The east coast is experiencing the tail end of a very large storm named ‘Sandy’. We all had plenty of time to prepare for the storm, but did we? Individually, we probably did, but what about our data? Those 24/7 critical processes to allow our customers to view and respond to the data our organizations provide? We were lucky—we had no issues during the storm, but now we await issues during storm clean up. So how do you prepare for such disasters? Do you move to the cloud?
Large hurricane-class storms are grounds for review of any and all disaster recovery plans as well as an opportunity to make new ones. Perhaps it is also the incentive to move to the cloud. But what type of cloud should you consider? What are the options, and why choose one over another? There are three types of clouds that make sense to use before any disaster strikes.

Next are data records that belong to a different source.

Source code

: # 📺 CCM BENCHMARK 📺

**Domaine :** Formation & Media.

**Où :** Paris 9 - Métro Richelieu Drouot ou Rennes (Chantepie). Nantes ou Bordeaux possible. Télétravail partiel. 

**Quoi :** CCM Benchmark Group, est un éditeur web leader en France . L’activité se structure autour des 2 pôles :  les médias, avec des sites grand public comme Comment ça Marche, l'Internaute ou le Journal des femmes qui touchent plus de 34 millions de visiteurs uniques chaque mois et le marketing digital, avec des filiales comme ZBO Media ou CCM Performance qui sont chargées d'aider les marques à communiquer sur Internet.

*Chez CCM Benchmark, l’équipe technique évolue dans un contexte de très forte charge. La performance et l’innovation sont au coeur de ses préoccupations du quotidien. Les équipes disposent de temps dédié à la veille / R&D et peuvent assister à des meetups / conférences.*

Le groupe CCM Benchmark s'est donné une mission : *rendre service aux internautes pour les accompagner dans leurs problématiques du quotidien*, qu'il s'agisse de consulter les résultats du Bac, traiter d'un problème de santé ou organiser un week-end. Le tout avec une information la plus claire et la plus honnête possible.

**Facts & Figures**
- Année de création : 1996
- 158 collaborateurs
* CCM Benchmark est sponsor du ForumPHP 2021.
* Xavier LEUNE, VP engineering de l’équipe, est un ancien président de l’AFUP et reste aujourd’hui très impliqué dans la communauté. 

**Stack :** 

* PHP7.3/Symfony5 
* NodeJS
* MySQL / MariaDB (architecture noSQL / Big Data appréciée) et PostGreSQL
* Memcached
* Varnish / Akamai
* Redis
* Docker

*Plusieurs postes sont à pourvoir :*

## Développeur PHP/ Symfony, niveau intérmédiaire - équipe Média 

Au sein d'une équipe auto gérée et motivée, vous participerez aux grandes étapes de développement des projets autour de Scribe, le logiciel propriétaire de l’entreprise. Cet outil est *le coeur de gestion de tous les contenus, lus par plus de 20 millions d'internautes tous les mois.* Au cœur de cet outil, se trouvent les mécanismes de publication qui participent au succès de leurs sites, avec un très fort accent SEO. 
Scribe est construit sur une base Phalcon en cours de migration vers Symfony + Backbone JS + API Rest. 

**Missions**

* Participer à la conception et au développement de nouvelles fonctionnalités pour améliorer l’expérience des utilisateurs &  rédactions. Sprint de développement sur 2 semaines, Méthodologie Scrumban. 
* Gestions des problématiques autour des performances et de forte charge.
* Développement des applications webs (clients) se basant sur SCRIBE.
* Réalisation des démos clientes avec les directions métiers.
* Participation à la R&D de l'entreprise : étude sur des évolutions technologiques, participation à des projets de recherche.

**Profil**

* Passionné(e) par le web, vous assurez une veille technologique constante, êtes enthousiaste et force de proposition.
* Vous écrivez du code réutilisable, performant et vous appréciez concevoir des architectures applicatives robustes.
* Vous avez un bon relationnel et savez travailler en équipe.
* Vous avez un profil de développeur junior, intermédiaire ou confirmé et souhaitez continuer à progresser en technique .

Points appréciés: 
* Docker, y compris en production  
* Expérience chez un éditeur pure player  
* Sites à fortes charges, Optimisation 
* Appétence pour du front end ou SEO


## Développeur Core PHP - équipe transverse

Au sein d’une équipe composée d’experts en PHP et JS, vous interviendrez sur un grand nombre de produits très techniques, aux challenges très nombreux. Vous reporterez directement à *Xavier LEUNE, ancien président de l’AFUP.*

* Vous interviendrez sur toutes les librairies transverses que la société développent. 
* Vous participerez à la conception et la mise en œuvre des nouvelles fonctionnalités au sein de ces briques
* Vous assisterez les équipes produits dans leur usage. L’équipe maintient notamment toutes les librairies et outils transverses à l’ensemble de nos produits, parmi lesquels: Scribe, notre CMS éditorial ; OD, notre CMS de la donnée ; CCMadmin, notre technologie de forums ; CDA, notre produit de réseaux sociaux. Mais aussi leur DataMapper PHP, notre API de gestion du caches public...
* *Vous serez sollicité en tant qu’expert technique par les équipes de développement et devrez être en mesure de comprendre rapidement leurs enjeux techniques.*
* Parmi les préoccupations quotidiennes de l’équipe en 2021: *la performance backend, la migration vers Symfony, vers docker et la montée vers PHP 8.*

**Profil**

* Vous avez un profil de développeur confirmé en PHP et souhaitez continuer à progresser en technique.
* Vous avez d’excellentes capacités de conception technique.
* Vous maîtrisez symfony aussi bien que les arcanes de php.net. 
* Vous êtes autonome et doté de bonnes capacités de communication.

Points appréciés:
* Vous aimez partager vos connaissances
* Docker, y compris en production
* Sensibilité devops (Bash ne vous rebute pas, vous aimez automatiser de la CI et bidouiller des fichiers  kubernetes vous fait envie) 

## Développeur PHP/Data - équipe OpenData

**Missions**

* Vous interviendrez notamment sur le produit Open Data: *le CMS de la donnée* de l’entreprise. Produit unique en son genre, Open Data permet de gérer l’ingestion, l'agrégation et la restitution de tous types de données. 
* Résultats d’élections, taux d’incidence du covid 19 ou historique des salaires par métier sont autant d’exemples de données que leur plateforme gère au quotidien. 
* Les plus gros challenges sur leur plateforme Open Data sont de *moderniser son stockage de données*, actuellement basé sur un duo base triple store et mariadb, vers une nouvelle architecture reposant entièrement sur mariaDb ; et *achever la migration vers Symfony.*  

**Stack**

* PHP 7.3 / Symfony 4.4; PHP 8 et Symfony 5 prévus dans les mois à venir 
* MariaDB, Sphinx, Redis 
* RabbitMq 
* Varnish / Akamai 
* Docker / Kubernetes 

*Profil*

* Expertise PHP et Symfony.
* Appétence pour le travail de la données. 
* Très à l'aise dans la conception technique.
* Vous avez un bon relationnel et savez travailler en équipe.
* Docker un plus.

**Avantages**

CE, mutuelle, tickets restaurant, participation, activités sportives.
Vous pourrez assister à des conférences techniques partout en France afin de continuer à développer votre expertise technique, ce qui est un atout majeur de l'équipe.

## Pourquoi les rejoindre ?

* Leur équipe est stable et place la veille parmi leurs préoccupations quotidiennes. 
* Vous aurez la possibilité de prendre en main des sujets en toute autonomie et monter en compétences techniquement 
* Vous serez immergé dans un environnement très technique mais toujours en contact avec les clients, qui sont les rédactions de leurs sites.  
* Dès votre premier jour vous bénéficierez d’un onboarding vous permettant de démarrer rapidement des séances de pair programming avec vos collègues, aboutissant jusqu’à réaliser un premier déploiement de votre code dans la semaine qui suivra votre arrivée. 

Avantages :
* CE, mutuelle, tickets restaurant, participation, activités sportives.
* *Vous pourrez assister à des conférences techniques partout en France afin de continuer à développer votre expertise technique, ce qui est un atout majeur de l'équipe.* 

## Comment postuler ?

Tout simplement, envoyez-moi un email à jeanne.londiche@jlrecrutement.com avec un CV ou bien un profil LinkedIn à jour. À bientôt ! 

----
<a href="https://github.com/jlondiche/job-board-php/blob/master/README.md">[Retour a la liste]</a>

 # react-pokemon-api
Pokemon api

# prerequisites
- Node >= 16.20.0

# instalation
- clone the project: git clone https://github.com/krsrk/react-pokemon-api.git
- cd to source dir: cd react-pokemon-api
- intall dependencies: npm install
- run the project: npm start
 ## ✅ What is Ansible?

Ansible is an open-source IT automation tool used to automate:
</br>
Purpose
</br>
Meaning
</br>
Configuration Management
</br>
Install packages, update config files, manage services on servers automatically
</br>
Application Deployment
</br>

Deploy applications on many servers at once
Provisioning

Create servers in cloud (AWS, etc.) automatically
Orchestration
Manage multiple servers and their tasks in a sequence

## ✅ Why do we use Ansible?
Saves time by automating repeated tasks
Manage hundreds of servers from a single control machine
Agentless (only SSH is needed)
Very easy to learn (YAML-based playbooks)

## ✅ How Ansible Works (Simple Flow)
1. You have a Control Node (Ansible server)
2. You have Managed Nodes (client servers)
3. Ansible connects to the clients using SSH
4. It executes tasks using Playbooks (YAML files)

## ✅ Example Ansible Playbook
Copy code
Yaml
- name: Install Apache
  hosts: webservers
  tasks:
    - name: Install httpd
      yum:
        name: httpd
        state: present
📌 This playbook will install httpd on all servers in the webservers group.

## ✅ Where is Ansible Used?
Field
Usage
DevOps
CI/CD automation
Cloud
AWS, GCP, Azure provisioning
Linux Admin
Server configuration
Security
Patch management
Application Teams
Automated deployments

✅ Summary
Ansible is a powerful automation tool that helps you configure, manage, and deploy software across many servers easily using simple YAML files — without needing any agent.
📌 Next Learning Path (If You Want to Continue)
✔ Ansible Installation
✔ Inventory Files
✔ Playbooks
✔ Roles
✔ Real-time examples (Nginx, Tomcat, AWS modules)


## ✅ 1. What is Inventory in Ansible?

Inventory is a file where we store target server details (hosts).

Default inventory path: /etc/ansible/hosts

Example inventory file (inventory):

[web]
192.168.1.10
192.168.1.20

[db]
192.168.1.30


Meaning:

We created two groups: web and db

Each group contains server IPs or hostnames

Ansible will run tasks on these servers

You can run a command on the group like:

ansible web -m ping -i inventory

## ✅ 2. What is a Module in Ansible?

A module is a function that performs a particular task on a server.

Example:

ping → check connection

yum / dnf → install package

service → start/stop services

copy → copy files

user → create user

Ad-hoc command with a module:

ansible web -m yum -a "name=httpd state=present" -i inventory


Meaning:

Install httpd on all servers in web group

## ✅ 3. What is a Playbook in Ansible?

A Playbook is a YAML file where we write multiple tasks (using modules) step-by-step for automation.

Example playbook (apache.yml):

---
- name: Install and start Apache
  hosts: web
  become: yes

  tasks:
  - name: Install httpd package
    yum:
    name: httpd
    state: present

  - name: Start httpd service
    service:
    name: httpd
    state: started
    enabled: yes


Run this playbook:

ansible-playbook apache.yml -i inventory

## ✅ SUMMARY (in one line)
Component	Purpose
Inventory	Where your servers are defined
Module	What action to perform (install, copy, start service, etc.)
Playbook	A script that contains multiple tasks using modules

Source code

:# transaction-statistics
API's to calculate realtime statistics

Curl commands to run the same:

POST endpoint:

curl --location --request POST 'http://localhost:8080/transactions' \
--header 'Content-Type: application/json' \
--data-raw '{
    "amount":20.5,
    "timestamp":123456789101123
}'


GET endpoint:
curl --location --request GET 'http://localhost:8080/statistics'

Move to the Cloud: Replication Receiver Clouds

These types of clouds receive replication from their customers to store the customer data remotely with multi-tenant access to the data. They also make it easy to recover anywhere from the receiver cloud. In essence, the receiver becomes the source, and a new receiver is named—perhaps your own data center once more, another cloud, or even their own cloud. Zerto, Quantum, and others have such replication receiver clouds. You pay for the storage you need. But I think they need to go one step further and provide the replication software as needed, so that those who cannot pay for the software can use it in a disaster. Granted, the cost for storage may be higher for these one-off use cases unless they convert to being a full-time user of the service. However, this allows for rental of space during a disaster and removal of said data after the disaster. I would consider this renting a short-term safety deposit box, perhaps with extendable contracts.
This approach is more ad hoc but could be part of a scenario where the user may decide, “The storm is days away; let me step up and rent the software to do the replication from the provider while paying for space as needed.” This assumes that the provider uses all those space-saving techniques to cut my costs such as deduplication, thin provisioning, etc. while encrypting the contents at rest.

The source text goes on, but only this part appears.